과립증 비루스 게놈으로부터 AcMNPV p74 유전자에 대한 기능성 유사체의 분리

과립증 비루스의 경구 감염성의 원인이 되는 유전자의 분리는 표식 구출 기술(21)을 사용하여 실행할 수 있다. 중복 코스미드 클론의 게놈 라이브러리는 먼저 TnGV DNA 의 부분적 Sal I 소화물을 코스미드 벡터 pVK102(34)로 연결시켜 트리코플루시아 니 차립증 비루스(TnGV)의 비루스 DNA 로부터 조제한다. CpGV 코스미드 클론중 하나의 1 ㎍ 부분표본을 실시예 1 에서 설명된 절차에 으해 AcMNPV A4000 비루스 DNA 1 ㎍ 과 함께 공동 트랜스펙팅한다. 5일 후, 표준 플라크 분석을 수행한다(28). 플라크가 충분히 발달되었을 때, 개개의 플라크를 사용하여 실시예 1 에서 설명된 바와 같이 48 웰 조직 배양 평판의 하나의 웰에 감염시킨다. 이들 웰로부터의 자손 비루스를 20개의 군으로 모으고 실시예 2 에서 설명된 바와 같이 잎원판 분석에서 3령 트리코플루시아 니 유충에 먹인다. 코스미드 클론이 p74의 기능성 유사체를 가지면, 그것은 경구 감염성에 대해 A4000 비루스를 구출한다. 구출의 원인이 되는 특정한 유전자는 양성 코스미드의 플라스미드 서브클론과의 공동 트랜스펙션 및 분석 프로토콜을 반복하여 확인한다.

참고서 목록

제 1 도는 알려진 AcMNPV 게놈의 바쿨로비루스 유전자의 선형지도를 나타낸다(13).

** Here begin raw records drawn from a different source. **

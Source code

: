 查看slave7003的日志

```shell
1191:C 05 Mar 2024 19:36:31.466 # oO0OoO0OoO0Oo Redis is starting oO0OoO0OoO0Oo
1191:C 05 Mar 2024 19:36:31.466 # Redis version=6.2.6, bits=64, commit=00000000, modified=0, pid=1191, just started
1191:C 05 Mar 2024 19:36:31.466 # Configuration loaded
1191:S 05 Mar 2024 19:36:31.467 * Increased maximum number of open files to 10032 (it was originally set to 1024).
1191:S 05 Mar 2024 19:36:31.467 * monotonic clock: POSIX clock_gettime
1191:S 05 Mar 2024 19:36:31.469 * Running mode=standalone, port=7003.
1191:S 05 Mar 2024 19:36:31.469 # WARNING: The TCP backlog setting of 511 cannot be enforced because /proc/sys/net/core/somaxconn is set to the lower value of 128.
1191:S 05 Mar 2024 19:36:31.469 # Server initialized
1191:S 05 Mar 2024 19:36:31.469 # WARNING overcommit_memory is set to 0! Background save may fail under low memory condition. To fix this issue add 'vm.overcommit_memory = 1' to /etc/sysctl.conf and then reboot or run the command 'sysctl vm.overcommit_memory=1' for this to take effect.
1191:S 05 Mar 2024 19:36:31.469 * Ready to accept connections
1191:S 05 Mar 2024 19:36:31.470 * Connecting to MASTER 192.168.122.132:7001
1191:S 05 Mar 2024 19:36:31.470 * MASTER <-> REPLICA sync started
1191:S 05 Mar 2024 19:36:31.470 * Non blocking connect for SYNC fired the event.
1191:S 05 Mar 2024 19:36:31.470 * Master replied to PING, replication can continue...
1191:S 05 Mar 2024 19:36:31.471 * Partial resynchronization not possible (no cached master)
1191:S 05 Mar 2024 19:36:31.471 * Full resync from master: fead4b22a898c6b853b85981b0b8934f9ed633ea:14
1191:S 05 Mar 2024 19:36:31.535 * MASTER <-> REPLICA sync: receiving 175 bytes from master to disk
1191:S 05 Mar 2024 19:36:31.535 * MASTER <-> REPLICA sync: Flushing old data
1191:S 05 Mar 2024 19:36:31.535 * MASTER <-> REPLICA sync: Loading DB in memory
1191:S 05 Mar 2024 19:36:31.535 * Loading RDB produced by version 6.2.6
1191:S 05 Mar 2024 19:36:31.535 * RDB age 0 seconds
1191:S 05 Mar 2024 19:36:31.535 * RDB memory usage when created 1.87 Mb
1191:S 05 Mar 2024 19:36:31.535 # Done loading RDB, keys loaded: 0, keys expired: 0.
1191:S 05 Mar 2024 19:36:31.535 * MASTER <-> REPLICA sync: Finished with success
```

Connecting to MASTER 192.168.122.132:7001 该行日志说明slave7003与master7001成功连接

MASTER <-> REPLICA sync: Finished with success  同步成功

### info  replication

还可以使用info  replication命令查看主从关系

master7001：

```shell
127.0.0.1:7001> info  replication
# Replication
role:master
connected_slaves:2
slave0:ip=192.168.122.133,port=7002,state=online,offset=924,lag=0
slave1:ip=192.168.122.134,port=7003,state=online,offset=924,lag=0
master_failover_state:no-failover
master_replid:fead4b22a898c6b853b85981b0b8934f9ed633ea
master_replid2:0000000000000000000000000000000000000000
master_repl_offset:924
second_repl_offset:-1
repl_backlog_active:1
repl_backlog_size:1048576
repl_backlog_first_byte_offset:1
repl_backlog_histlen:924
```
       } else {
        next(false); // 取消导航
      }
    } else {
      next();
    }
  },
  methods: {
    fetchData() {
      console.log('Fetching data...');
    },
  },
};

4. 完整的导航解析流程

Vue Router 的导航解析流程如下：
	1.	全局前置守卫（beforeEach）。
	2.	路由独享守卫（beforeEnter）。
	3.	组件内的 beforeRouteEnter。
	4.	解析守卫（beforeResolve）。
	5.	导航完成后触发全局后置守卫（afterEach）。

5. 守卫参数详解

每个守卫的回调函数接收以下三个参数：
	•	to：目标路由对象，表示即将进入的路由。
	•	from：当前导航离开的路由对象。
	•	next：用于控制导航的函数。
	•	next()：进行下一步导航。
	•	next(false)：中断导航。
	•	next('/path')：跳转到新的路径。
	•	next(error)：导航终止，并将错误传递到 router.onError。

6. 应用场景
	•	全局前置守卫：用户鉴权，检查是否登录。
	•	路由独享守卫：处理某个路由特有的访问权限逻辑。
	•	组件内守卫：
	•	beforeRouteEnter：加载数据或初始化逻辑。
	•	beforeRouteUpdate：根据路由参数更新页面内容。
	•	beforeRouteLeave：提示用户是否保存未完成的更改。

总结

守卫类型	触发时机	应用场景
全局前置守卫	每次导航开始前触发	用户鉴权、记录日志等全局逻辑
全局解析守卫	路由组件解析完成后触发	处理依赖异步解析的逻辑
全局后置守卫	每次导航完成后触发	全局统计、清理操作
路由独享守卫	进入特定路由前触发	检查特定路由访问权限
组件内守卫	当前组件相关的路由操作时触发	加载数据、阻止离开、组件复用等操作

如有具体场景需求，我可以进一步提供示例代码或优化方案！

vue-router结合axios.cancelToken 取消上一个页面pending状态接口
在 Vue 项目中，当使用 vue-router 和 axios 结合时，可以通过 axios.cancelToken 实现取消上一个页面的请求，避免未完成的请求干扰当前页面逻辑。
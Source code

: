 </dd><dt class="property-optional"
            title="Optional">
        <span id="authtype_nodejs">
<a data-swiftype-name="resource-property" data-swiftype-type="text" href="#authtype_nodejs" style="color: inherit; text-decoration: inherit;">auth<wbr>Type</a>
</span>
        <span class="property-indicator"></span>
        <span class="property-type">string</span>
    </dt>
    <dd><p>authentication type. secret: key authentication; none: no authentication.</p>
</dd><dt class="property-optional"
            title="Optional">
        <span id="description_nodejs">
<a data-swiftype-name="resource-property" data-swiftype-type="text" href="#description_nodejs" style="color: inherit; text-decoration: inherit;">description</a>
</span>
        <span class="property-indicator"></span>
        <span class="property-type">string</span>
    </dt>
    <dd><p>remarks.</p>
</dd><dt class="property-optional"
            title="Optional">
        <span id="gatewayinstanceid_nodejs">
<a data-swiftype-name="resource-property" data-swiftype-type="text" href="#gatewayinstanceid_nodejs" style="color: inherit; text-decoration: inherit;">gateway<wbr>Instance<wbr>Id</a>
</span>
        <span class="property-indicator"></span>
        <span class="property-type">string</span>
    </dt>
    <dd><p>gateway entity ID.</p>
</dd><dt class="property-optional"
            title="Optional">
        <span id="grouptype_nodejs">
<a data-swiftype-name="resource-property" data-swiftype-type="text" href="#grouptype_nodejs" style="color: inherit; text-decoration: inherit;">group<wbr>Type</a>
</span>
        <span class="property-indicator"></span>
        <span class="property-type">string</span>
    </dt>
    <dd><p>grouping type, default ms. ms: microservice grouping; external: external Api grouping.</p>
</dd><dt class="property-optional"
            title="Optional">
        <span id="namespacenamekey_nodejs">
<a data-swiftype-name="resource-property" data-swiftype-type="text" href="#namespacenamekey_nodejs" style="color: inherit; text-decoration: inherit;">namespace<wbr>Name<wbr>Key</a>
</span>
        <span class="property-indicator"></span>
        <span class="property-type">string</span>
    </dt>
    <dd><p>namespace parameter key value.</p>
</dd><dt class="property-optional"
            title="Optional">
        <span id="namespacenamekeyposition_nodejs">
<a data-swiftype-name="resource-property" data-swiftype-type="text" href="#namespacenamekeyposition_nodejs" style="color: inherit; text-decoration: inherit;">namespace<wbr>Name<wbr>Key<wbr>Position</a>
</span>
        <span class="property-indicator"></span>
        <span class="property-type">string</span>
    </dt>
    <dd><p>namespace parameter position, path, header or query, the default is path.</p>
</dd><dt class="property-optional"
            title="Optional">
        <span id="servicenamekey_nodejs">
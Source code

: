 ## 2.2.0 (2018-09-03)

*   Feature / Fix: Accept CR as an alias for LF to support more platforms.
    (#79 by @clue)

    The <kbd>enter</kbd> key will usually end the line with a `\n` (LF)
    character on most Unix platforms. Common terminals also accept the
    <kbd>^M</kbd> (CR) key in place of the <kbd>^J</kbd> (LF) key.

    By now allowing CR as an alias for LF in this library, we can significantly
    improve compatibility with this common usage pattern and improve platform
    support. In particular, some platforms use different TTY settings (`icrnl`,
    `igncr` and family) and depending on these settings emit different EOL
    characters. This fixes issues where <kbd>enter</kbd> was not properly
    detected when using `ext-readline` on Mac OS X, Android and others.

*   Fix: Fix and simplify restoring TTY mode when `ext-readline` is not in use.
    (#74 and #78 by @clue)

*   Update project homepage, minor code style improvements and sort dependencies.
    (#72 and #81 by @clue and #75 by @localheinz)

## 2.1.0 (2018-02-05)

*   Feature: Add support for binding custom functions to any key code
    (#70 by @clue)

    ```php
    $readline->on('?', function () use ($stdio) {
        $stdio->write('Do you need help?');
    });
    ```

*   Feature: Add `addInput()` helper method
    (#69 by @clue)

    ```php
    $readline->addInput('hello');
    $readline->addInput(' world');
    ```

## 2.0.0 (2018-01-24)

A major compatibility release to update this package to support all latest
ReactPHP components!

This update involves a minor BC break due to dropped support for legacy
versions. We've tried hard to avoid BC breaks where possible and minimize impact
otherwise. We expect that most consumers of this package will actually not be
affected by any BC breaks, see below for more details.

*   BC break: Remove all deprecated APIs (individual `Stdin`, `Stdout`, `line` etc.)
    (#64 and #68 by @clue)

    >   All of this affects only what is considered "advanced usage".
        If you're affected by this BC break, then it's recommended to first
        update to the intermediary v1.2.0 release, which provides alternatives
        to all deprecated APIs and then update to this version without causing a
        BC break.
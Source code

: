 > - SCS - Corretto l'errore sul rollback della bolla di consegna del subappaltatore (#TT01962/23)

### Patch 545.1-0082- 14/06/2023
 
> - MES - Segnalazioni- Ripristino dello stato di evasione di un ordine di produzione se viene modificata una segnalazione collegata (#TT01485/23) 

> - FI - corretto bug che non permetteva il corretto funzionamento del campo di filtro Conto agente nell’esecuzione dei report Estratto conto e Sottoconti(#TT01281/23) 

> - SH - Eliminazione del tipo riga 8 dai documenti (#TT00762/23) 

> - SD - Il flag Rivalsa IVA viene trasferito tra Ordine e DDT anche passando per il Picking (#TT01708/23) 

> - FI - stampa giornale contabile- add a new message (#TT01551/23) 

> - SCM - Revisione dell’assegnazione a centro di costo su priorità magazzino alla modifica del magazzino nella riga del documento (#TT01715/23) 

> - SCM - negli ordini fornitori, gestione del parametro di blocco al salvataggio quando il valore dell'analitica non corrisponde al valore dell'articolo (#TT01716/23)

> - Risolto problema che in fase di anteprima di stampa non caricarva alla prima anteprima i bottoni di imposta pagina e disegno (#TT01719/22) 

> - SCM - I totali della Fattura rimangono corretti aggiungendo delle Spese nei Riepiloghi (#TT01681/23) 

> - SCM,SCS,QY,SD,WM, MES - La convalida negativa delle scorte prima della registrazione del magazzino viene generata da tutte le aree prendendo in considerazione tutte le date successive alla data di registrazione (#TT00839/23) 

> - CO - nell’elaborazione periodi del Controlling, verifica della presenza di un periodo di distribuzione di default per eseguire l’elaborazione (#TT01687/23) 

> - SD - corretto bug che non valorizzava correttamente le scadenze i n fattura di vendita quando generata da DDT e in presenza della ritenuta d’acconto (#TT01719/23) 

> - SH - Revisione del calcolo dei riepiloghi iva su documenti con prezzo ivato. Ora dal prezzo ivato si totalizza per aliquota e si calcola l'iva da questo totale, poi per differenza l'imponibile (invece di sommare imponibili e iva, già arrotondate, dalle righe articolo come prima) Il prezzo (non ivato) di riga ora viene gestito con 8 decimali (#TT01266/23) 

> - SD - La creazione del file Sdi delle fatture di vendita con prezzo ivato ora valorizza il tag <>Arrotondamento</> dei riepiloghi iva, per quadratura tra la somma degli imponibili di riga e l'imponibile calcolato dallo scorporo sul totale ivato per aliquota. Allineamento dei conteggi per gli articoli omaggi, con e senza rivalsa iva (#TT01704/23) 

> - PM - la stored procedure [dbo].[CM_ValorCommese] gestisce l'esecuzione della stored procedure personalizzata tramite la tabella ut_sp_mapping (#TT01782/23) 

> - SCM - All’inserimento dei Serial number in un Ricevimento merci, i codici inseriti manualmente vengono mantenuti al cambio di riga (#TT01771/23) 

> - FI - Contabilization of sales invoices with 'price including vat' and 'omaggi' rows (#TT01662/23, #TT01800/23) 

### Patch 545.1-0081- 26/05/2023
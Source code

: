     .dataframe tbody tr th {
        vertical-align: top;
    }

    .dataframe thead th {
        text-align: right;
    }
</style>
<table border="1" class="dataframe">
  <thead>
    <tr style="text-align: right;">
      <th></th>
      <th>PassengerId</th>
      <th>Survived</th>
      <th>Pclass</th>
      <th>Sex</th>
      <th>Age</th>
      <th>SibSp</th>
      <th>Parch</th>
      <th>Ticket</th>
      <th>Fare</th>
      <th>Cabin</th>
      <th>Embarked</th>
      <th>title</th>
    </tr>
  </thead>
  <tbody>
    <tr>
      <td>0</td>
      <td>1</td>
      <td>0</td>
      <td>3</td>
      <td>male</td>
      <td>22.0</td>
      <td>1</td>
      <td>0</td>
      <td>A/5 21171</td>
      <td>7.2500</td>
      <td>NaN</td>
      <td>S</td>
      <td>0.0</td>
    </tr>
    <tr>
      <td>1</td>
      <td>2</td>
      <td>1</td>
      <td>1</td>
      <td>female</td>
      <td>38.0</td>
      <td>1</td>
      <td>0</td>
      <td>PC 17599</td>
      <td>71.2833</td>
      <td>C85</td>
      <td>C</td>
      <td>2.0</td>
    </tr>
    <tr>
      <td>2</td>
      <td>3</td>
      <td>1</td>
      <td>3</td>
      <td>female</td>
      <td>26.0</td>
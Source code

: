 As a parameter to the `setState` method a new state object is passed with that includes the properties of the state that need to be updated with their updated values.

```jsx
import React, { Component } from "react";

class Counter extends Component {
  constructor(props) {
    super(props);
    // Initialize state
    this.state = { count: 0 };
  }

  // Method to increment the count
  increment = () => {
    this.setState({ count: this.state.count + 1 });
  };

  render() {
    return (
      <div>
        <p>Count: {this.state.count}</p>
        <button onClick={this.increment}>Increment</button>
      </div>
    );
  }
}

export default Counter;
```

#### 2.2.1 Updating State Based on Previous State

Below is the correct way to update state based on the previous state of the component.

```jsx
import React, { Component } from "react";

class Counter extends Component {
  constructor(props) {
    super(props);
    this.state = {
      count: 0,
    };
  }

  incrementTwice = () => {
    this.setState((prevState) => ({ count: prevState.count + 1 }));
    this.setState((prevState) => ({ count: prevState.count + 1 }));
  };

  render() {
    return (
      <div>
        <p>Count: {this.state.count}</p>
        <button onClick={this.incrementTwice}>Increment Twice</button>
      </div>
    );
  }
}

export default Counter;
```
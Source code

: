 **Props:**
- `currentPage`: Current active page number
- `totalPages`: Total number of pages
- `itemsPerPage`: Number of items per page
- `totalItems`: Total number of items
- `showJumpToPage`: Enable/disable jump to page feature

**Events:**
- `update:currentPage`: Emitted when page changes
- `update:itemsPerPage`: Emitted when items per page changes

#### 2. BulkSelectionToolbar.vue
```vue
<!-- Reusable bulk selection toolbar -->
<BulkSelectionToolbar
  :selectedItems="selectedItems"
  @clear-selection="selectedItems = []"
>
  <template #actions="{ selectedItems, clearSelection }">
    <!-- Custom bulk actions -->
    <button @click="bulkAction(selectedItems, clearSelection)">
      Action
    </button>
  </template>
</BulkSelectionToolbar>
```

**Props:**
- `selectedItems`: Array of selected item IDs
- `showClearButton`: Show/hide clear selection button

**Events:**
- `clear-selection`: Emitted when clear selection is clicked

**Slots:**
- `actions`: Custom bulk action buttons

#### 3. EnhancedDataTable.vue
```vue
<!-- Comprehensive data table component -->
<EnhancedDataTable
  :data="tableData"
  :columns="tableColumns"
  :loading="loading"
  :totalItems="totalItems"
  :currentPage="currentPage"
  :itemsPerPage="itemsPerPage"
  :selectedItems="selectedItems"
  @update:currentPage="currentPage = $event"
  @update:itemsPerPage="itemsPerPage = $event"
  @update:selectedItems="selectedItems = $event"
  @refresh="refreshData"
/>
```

제 2 도는 플라스미드 △_P74-1의 구성 상세도를 나타내며, 이는 AcMNPV의 P74 유전자의 결실물을 갖는다.

제 3 도는 AcMNPV A4000 균주의 P74 유전자(△_P74)의 결실 상세도를 나타낸다.

제 4 도는 프로모터, 폴리링커 및 3' UTR 을 나타내는 pMEV 시리즈 발현벡터 일부의 개열지도를 나타낸다.

Claims

핵 다면성비루스중 비루스(NPV)의 p74 유전자의 변경에 의해 곤충에 대해 비감염성이 되는 환경에서 숙주 대 숙주 전염에 관해 능력이 감소된 재조합 핵 다면성비루스증 비루스로서, 이의 감염성은 i) 상기 p74 유전자로 트랜스펙팅된 곤충조직배양세포에서의 생산 또는 ii) 상기 p74 유전자로 안정하게 형질전환된 곤충세포계에서의 생산에 의해, 야생형 p74 유전자의 산물을 보충함으로써 회복되는 재조합 핵 다면성비루스증 비루스.
제1항에 있어서, 이종 프로모터를 사용하여 DNA 단편의 발현을 조절하는 비루스.
(1) 핵 다면성비루스증 비루스의 p74 유전자의 변경에 의하여 비루스를 곤충에 대해 비감염성이 되게 하고; (2) i) 상기 p74 유전자로 트랜스펙팅된 곤충조직배양세포에서의 생산 또는 ii) 상기 p74 유전자로 안정하게 형질전환된 곤충세포계에서의 생산에 의해, 야생형 p74 유전자의 산물을 보충함으로써 비루스의 감염성을 회복하는 단계로 구성되는, 환경에서 숙주 대 숙주 전염에 관해 능력이 감소된 재조합 핵 다면성비루스증 비루스의 생산 방법.